Monitoring and Co-ordination
The Company Secretary shall act as the Chief Investor Relations Officer (CIO) and will be responsible for ensuring that the Company complies with the continuous disclosure requirements of Securities and Exchange Board of India (Prohibition of Insider Trading) Regulations, 2015 and the Code. He shall also be responsible for overseeing, monitor & co-ordinating dissemination of disclosure of price sensitive information to Stock Exchanges where the securities of the Company are listed (‘The Stock Exchanges’) and stakeholders.
Powers & Duties of Chief Investor Relations Officer (CIO)
- Other than information which is price sensitive in accordance with the Companies Act 2013, the SEBI (Prohibition of Insider Trading) Regulations, 2015 or any other applicable law for the time being in force, the CIO in consultation with the Managing Director & Chief Financial Officer (CFO) shall decide whether an information is price sensitive or not.

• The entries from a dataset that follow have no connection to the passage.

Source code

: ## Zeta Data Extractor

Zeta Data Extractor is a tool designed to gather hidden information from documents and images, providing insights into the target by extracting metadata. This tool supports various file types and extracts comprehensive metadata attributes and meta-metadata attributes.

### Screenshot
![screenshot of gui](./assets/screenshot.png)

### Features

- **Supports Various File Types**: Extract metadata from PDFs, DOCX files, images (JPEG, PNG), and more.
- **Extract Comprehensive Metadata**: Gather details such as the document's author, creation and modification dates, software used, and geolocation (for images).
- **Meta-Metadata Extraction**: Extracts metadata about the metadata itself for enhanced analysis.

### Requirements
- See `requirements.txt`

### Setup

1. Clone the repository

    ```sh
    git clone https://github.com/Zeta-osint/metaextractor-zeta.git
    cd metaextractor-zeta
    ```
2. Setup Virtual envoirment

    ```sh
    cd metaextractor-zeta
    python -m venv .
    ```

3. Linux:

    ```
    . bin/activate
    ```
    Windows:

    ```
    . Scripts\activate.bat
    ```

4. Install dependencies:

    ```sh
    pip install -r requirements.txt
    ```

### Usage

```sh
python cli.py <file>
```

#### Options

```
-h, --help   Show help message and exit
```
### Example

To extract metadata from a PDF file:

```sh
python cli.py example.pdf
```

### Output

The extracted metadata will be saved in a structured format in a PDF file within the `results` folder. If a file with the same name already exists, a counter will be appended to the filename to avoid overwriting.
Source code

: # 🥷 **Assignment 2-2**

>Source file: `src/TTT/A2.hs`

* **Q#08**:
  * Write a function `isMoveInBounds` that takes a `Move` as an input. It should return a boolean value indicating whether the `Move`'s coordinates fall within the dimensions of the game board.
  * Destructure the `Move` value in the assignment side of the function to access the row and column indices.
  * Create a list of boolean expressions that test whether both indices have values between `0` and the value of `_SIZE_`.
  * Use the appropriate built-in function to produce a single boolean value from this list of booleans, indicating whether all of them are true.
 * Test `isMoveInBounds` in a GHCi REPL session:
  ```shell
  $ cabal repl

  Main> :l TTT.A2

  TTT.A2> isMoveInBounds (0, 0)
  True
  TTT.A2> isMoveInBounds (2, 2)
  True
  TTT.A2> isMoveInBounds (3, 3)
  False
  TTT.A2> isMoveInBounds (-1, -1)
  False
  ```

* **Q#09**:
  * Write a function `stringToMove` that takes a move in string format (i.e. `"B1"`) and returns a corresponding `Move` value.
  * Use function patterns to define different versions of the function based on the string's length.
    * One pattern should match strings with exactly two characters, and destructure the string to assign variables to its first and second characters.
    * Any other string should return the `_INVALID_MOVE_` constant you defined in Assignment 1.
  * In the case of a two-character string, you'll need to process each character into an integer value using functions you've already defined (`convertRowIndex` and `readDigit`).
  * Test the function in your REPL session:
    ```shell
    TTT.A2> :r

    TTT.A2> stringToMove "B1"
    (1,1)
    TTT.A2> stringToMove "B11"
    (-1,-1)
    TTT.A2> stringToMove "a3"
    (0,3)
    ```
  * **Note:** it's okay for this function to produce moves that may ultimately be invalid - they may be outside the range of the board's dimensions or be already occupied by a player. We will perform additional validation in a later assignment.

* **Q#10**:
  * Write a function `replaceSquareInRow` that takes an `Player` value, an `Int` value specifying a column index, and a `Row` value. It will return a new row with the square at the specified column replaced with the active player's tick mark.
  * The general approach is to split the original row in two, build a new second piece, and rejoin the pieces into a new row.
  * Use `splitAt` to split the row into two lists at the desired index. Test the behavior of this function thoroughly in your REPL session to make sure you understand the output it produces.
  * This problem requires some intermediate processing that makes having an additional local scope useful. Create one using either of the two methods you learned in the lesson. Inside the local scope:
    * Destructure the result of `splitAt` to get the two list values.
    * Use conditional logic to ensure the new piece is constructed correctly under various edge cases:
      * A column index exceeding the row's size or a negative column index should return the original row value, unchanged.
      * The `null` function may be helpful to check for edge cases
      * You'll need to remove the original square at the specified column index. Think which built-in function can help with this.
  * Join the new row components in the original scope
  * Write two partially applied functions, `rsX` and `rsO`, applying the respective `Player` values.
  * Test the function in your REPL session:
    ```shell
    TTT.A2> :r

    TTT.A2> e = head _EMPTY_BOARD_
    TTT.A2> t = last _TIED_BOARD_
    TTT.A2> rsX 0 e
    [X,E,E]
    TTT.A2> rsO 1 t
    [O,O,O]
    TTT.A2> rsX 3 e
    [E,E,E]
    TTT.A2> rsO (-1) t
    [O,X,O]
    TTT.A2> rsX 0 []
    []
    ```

- The CIO shall ensure that disclosure to Stock Exchanges is made promptly.
- All information disclosure/dissemination may normally be approved in advance by the CIO. In case information is accidentally disclosed without prior approval of CIO, the person responsible shall immediately inform the CIO.
- The CIO shall ensure that no unpublished price sensitive information is disclosed selectively to any one or group of research analysts or investors to the disadvantage of other stakeholders.
- Any queries or requests for verification of market rumours by the Regulatory Authorities shall be forwarded to the CIO, who shall decide on the clarification to be provided.
- The CIO shall decide whether a public announcement is necessary for verifying or denying rumours.
The Board of Directors of the Company may subject to applicable laws amend / substitute any provision(s) with a new provision(s) or replace the Code entirely with a new Code.
In any circumstance where the terms of the Code differ from any law, rule, regulation etc. for the time being in force, the law, rule, regulation etc. shall take precedence over the Code.
The Code and any subsequent amendment(s) thereto, shall be promptly intimated to the Stock Exchanges.